* [Brief]
From the data below, please reproduce exactly everything from the line that contains "particle : $v'(x,z,t) = 0$" down to the line that contains "full water wave model", with both ends included.

* [The input]

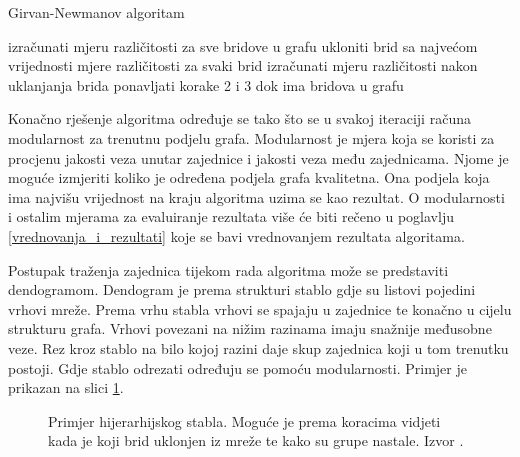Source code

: \documentclass[times, utf8, diplomski]{fer}
\begin{document}
\bigskip
\begin{algorithm}
	\caption{Girvan-Newmanov algoritam}
	\begin{algorithmic}[1]
		\STATE izračunati mjeru različitosti za sve bridove u grafu
		\STATE ukloniti brid sa najvećom vrijednosti mjere različitosti
		\STATE za svaki brid izračunati mjeru različitosti nakon uklanjanja brida
		\STATE ponavljati korake 2 i 3 dok ima bridova u grafu
	\end{algorithmic}
\end{algorithm}
\bigskip

Konačno rješenje algoritma određuje se tako što se u svakoj iteraciji računa modularnost za trenutnu podjelu grafa. Modularnost je mjera koja se koristi za procjenu jakosti veza unutar zajednice i jakosti veza među zajednicama. Njome je moguće izmjeriti koliko je određena podjela grafa kvalitetna. Ona podjela koja ima najvišu vrijednost na kraju algoritma uzima se kao rezultat. O modularnosti i ostalim mjerama za evaluiranje rezultata više će biti rečeno u poglavlju \ref{vrednovanja_i_rezultati} koje se bavi vrednovanjem rezultata algoritama.


Postupak traženja zajednica tijekom rada algoritma može se predstaviti dendogramom. Dendogram je prema strukturi stablo gdje su listovi pojedini vrhovi mreže. Prema vrhu stabla vrhovi se spajaju u zajednice te konačno u cijelu strukturu grafa. Vrhovi povezani na nižim razinama imaju snažnije međusobne veze. Rez kroz stablo na bilo kojoj razini daje skup zajednica koji u tom trenutku postoji. Gdje stablo odrezati određuju se pomoću modularnosti. Primjer je prikazan na slici \ref{fig:dendogram}.

\begin{figure}
	\caption{Primjer hijerarhijskog stabla. Moguće je prema koracima vidjeti kada je koji brid uklonjen iz mreže te kako su grupe nastale. Izvor \cite{girvan2002community}.}
	\label{fig:dendogram}
\end{figure}
\end{document}
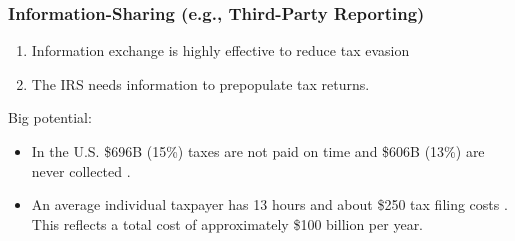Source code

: \documentclass{beamer}
\begin{document}



\begin{frame}
\frametitle{Information-Sharing (e.g., Third-Party Reporting)}
\begin{enumerate}
    \item Information exchange is \alert{highly effective to reduce tax evasion} \parencite{kleven2011unwilling,pomeranz2015no,slemrod2017does}
    \vspace{0.5em}
    \item The IRS needs information to \alert{prepopulate tax returns}.
\end{enumerate}
\vspace{2em}
Big potential: 
\vspace{0.5em}
\begin{itemize}
    \item In the U.S. \$696B (15\%) taxes are not paid on time and \$606B (13\%) are never collected \parencite{IRS_TaxGap_2022_Pub5869}.
    \vspace{0.5em}
    \item An average individual taxpayer has 13 hours and about \$250 tax filing costs \parencite{IRS2022}. This reflects a total cost of approximately \$100 billion per year. 
\end{itemize}
\end{frame}
\end{document}
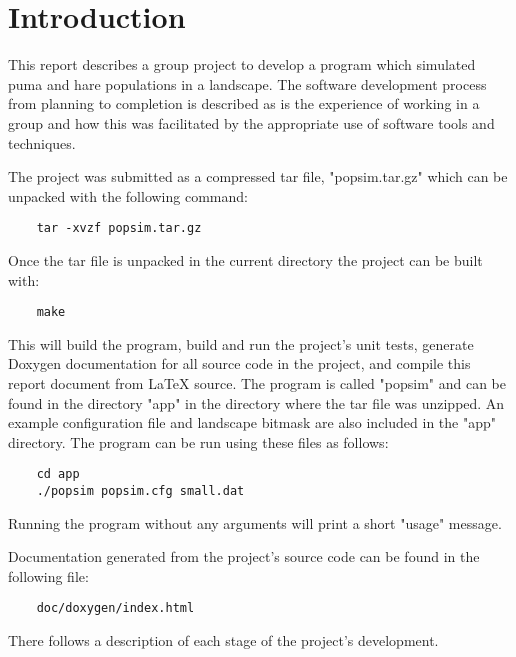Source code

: \section{Introduction}
\label{Introduction}
This report describes a group project to develop a program which simulated puma and hare populations in a landscape.  
The software development process from planning to completion is described as is the experience of working in a group and how this was facilitated by the appropriate use of software tools and techniques.

The project was submitted as a compressed tar file, "popsim.tar.gz" which can be unpacked with the following command:

\begin{lstlisting}
	tar -xvzf popsim.tar.gz
\end{lstlisting}

Once the tar file is unpacked in the current directory the project can be built with:

\begin{lstlisting}
	make
\end{lstlisting}

This will build the program, build and run the project's unit tests, generate Doxygen documentation for all source code in the project, and compile this report document from LaTeX source.  The program is called "popsim" and can be found in the directory "app" in the directory where the tar file was unzipped.  An example configuration file and landscape bitmask are also included in the "app" directory.  The program can be run using these files as follows:

\begin{lstlisting}
	cd app
	./popsim popsim.cfg small.dat
\end{lstlisting}

Running the program without any arguments will print a short "usage" message.

Documentation generated from the project's source code can be found in the following file:

\begin{lstlisting}
	doc/doxygen/index.html
\end{lstlisting}

There follows a description of each stage of the project's development.
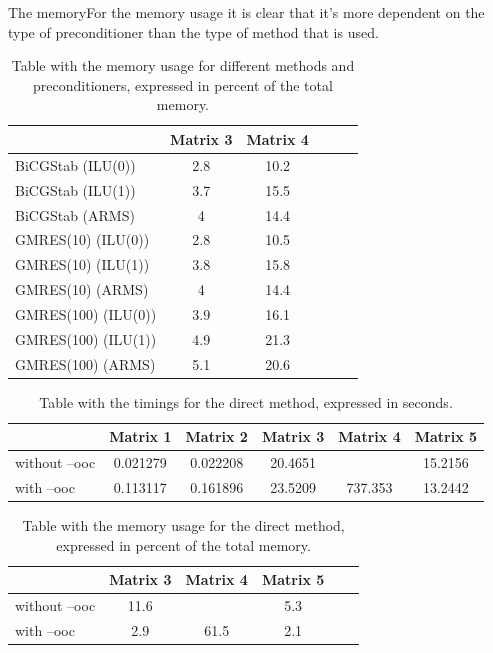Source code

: \documentclass{article}
\begin{document}
	The memoryFor the memory usage it is clear that it's more dependent on the type of preconditioner than the type of method that is used. 
	
	\begin{table}[h]
		\centering
		\begin{tabular}{|l|c|c|c|c|c|}
			\hline
				 & Matrix 3 & Matrix 4 \\ \hline 
			BiCGStab (ILU(0)) & 2.8 & 10.2  \\ \hline
			BiCGStab (ILU(1)) & 3.7 & 15.5  \\ \hline
			BiCGStab (ARMS)  & 4 & 14.4 \\ \hline
			GMRES(10) (ILU(0)) &  2.8 & 10.5 \\ \hline
			GMRES(10) (ILU(1)) & 3.8 & 15.8 \\ \hline
			GMRES(10) (ARMS) & 4 & 14.4 \\ \hline
			GMRES(100) (ILU(0)) & 3.9 & 16.1 \\ \hline
			GMRES(100) (ILU(1)) & 4.9 & 21.3 \\ \hline
			GMRES(100) (ARMS) & 5.1 & 20.6 \\ \hline
		\end{tabular}
		\caption{Table with the memory usage for different methods and preconditioners, expressed in percent of the total memory.}
	\end{table}
	
	\begin{table}[h]
		\centering
		\begin{tabular}{|l|c|c|c|c|c|}
			\hline
						& Matrix 1 & Matrix 2 & Matrix 3 & Matrix 4 & Matrix 5 \\ \hline 
			without --ooc & 0.021279 & 0.022208 & 20.4651 &   & 15.2156 \\ \hline
			with --ooc & 0.113117 & 0.161896 & 23.5209 & 737.353 & 13.2442 \\ \hline
		\end{tabular}
		\caption{Table with the timings for the direct method, expressed in seconds.}
	\end{table}
	
	\begin{table}[h]
		\centering
		\begin{tabular}{|l|c|c|c|c|c|}
			\hline
			&  Matrix 3 & Matrix 4 & Matrix 5 \\ \hline 
			without --ooc & 11.6 &  & 5.3 \\ \hline
			with --ooc & 2.9 & 61.5 & 2.1 \\ \hline
		\end{tabular}
		\caption{Table with the memory usage for the direct method, expressed in percent of the total memory.}
	\end{table}
	
\end{document}
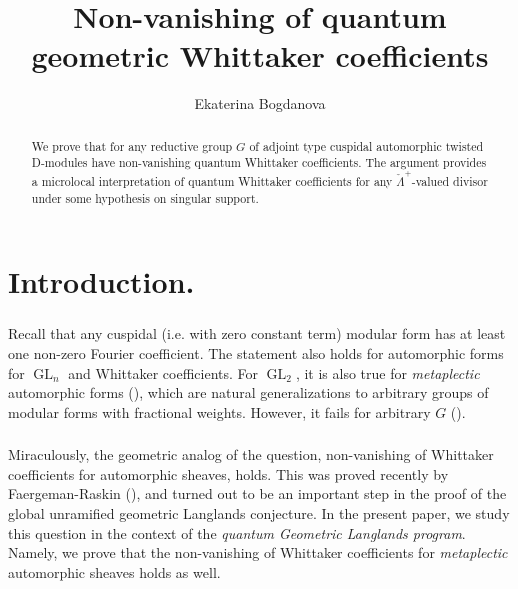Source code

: \documentclass[9pt]{amsart}
\DeclareMathOperator{\GL}{{GL}}
\numberwithin{equation}{section}
\begin{document}
	
	\title[Non-vanishing of quantum geometric Whittaker coefficients]{Non-vanishing of quantum geometric Whittaker coefficients}
	
	\author[E.~Bogdanova]{Ekaterina Bogdanova}
	\address{Harvard University,  USA}
	
	\begin{abstract}
	We prove that for any reductive group $G$ of adjoint type cuspidal automorphic twisted D-modules have non-vanishing quantum Whittaker coefficients. The argument provides a  microlocal interpretation of quantum Whittaker coefficients for any $\check{\Lambda}^+$-valued divisor under some hypothesis on singular support.
	\end{abstract}
	
	\maketitle
	
	\tableofcontents
	
	\section{Introduction.}
	
		\subsubsection{} Recall that any cuspidal (i.e. with zero constant term) modular form has at least one non-zero Fourier coefficient. The statement also holds for automorphic forms for $\GL_n$ and Whittaker coefficients. For $\GL_2$, it is also true for {\it metaplectic} automorphic forms (\cite{GHPS}), which are natural generalizations to arbitrary groups of modular forms with fractional weights. However, it fails for arbitrary $G$ (\cite{HPS}). 
	
	\subsubsection{} Miraculously, the geometric analog of the question, non-vanishing  of Whittaker coefficients for automorphic sheaves, holds. This was proved recently by Faergeman-Raskin (\cite{FR}), and turned out to be an important step in the proof of the global unramified geometric Langlands conjecture. In the present paper, we study this question in the context of the {\it quantum Geometric Langlands program}. Namely, we prove that the non-vanishing  of Whittaker coefficients for {\it metaplectic} automorphic sheaves holds as well. 
	
\end{document}
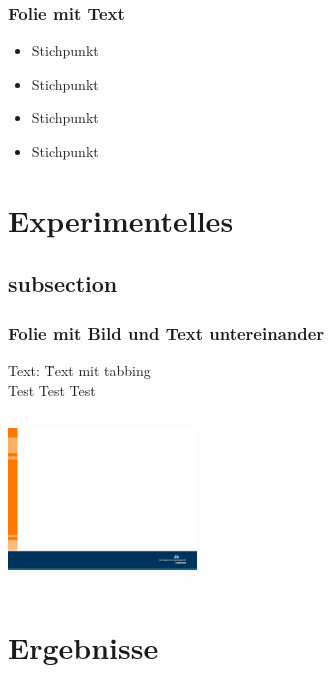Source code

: \begin{frame}
	\frametitle{Folie mit Text}
	\vskip5mm
	\vspace{-0.4cm}%
	\begin{itemize}
		\itemsep1.2em
		\item Stichpunkt
		\item Stichpunkt
		\item Stichpunkt
		\item Stichpunkt
	\end{itemize}
\end{frame}

\section{Experimentelles}
\subsection{subsection}
\begin{frame}
\frametitle{Folie mit Bild und Text untereinander}
\begin{tabbing}
	Text: \qquad \= Text mit tabbing\\
	\> Test Test Test\\
\end{tabbing}
	\vskip5mm
	\begin{columns}
		\column{12cm}
		\centering
		\includegraphics[width=5.0cm]{style/images/master_background}\\
	\end{columns}
\end{frame}

\section{Ergebnisse}
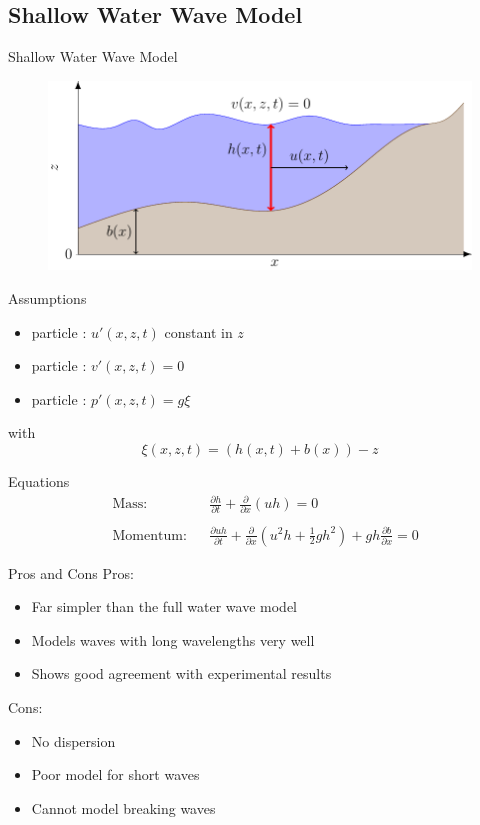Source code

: \documentclass[handout]{beamer}
\begin{document}
\subsection{Shallow Water Wave Model}
\begin{frame}{Shallow Water Wave Model}
	\begin{figure}
		\includegraphics[width=\textwidth]{./Pics/WaterModelDiagrams/SWWE.pdf}
	\end{figure}
\end{frame}
\begin{frame}{Assumptions}
	\pause
	\begin{itemize}
		\item particle : $u'(x,z,t)$ constant in $z$
		\pause
		\item particle : $v'(x,z,t) = 0$
		\pause
		\item particle : $p'(x,z,t) = g \xi $
	\end{itemize}
	with 
	\[\xi(x,z,t) = \left(h(x,t) + b(x)\right) - z\]
\end{frame}
\begin{frame}{Equations}
	\begin{align*}
	&\text{Mass:} &&\frac{\partial h}{\partial t} + \frac{\partial }{\partial x}\left( uh\right) = 0 \\ \nonumber \\ 
	&\text{Momentum:} &&\frac{\partial u h}{\partial t} + \frac{\partial }{\partial x}\left( u^2h + \frac{1}{2}gh^2\right) + gh\frac{\partial b}{\partial x} = 0
	\end{align*}
\end{frame}
\begin{frame}{Pros and Cons}
	Pros:
	\begin{itemize}
		\item Far simpler than the full water wave model
		\item Models waves with long wavelengths very well 
		\item Shows good agreement with experimental results
	\end{itemize}
	\pause
	Cons:
	\begin{itemize}
		\item No dispersion
		\item Poor model for short waves 
		\item Cannot model breaking waves
	\end{itemize}
\end{frame}
\end{document}
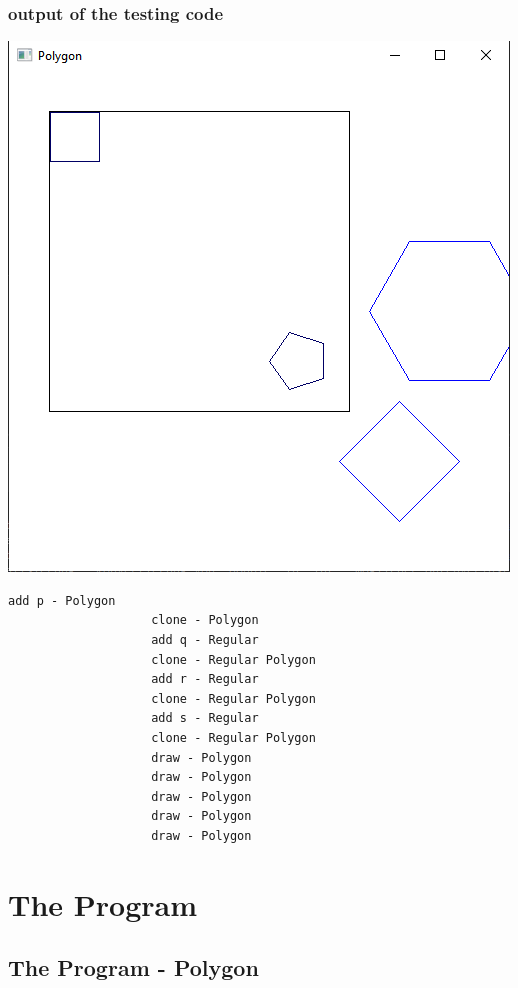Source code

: \documentclass[11pt,titlepage]{article}
\begin{document}
				
		
			\subsubsection{output of the testing code}	
	
				\includegraphics[scale=0.5]{Documentation/Problems/problem.png}
				
				\begin{lstlisting}[numbers=none]
					add p - Polygon
					clone - Polygon
					add q - Regular
					clone - Regular Polygon
					add r - Regular
					clone - Regular Polygon
					add s - Regular
					clone - Regular Polygon
					draw - Polygon
					draw - Polygon
					draw - Polygon
					draw - Polygon
					draw - Polygon
				\end{lstlisting}
	
\newpage
	\section{The Program}
	

		\subsection{The Program - Polygon}
\end{document}
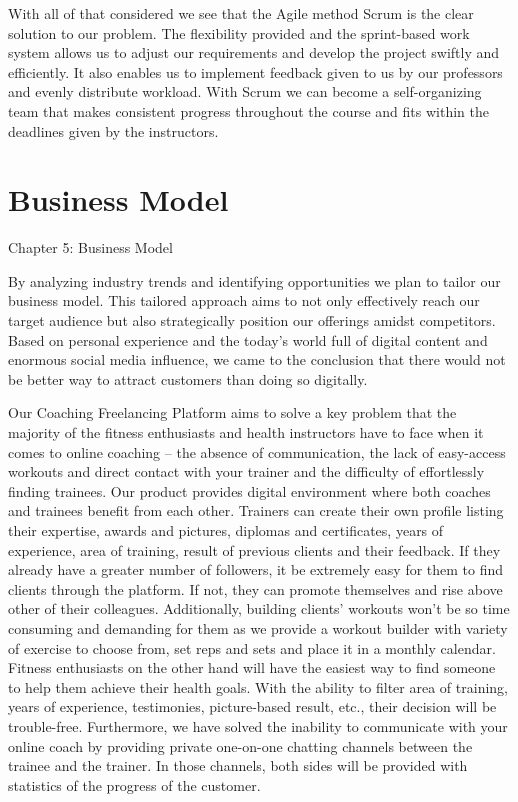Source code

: \documentclass[12pt]{report}
\begin{document}
With all of that considered we see that the Agile method Scrum is the clear solution to our problem. The flexibility provided and the sprint-based work system allows us to adjust our requirements and develop the project swiftly and efficiently. It also enables us to implement feedback given to us by our professors and evenly distribute workload. With Scrum we can become a self-organizing team that makes consistent progress throughout the course and fits within the deadlines given by the instructors. 


\section{Business Model}
Chapter 5: Business Model 

By analyzing industry trends and identifying opportunities we plan to tailor our business model. This tailored approach aims to not only effectively reach our target audience but also strategically position our offerings amidst competitors. Based on personal experience and the today’s world full of digital content and enormous social media influence, we came to the conclusion that there would not be better way to attract customers than doing so digitally.

Our Coaching Freelancing Platform aims to solve a key problem that the majority of the fitness enthusiasts and health instructors have to face when it comes to online coaching – the absence of communication, the lack of easy-access workouts and direct contact with your trainer and the difficulty of effortlessly finding trainees. Our product provides digital environment where both coaches and trainees benefit from each other. Trainers can create their own profile listing their expertise, awards and pictures, diplomas and certificates, years of experience, area of training, result of previous clients and their feedback. If they already have a greater number of followers, it be extremely easy for them to find clients through the platform. If not, they can promote themselves and rise above other of their colleagues. Additionally, building clients’ workouts won’t be so time consuming and demanding for them as we provide a workout builder with variety of exercise to choose from, set reps and sets and place it in a monthly calendar. Fitness enthusiasts on the other hand will have the easiest way to find someone to help them achieve their health goals. With the ability to filter area of training, years of experience, testimonies, picture-based result, etc., their decision will be trouble-free. Furthermore, we have solved the inability to communicate with your online coach by providing private one-on-one chatting channels between the trainee and the trainer. In those channels, both sides will be provided with statistics of the progress of the customer.
\end{document}
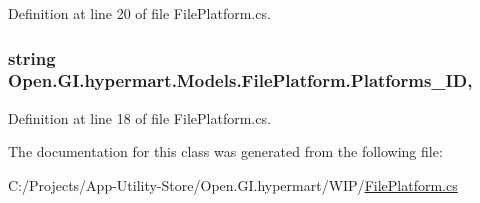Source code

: Definition at line 20 of file File\+Platform.\+cs.

\hypertarget{class_open_1_1_g_i_1_1hypermart_1_1_models_1_1_file_platform_afe9e1d6e156cababf5d2123d21556d5f}{}
\subsubsection[{Platforms\+\_\+\+I\+D}]{\setlength{\rightskip}{0pt plus 5cm}string Open.\+G\+I.\+hypermart.\+Models.\+File\+Platform.\+Platforms\+\_\+\+I\+D\hspace{0.3cm}{\ttfamily [get]}, {\ttfamily [set]}}\label{class_open_1_1_g_i_1_1hypermart_1_1_models_1_1_file_platform_afe9e1d6e156cababf5d2123d21556d5f}


Definition at line 18 of file File\+Platform.\+cs.



The documentation for this class was generated from the following file\+:\begin{DoxyCompactItemize}
\item 
C\+:/\+Projects/\+App-\/\+Utility-\/\+Store/\+Open.\+G\+I.\+hypermart/\+W\+I\+P/\hyperlink{_file_platform_8cs}{File\+Platform.\+cs}\end{DoxyCompactItemize}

* [Result]
		\item particle : $v'(x,z,t) = 0$
		\pause
		\item particle : $p'(x,z,t) = g \xi $
	\end{itemize}
	with 
	\[\xi(x,z,t) = \left(h(x,t) + b(x)\right) - z\]
\end{frame}
\begin{frame}{Equations}
	\begin{align*}
	&\text{Mass:} &&\frac{\partial h}{\partial t} + \frac{\partial }{\partial x}\left( uh\right) = 0 \\ \nonumber \\ 
	&\text{Momentum:} &&\frac{\partial u h}{\partial t} + \frac{\partial }{\partial x}\left( u^2h + \frac{1}{2}gh^2\right) + gh\frac{\partial b}{\partial x} = 0
	\end{align*}
\end{frame}
\begin{frame}{Pros and Cons}
	Pros:
	\begin{itemize}
		\item Far simpler than the full water wave model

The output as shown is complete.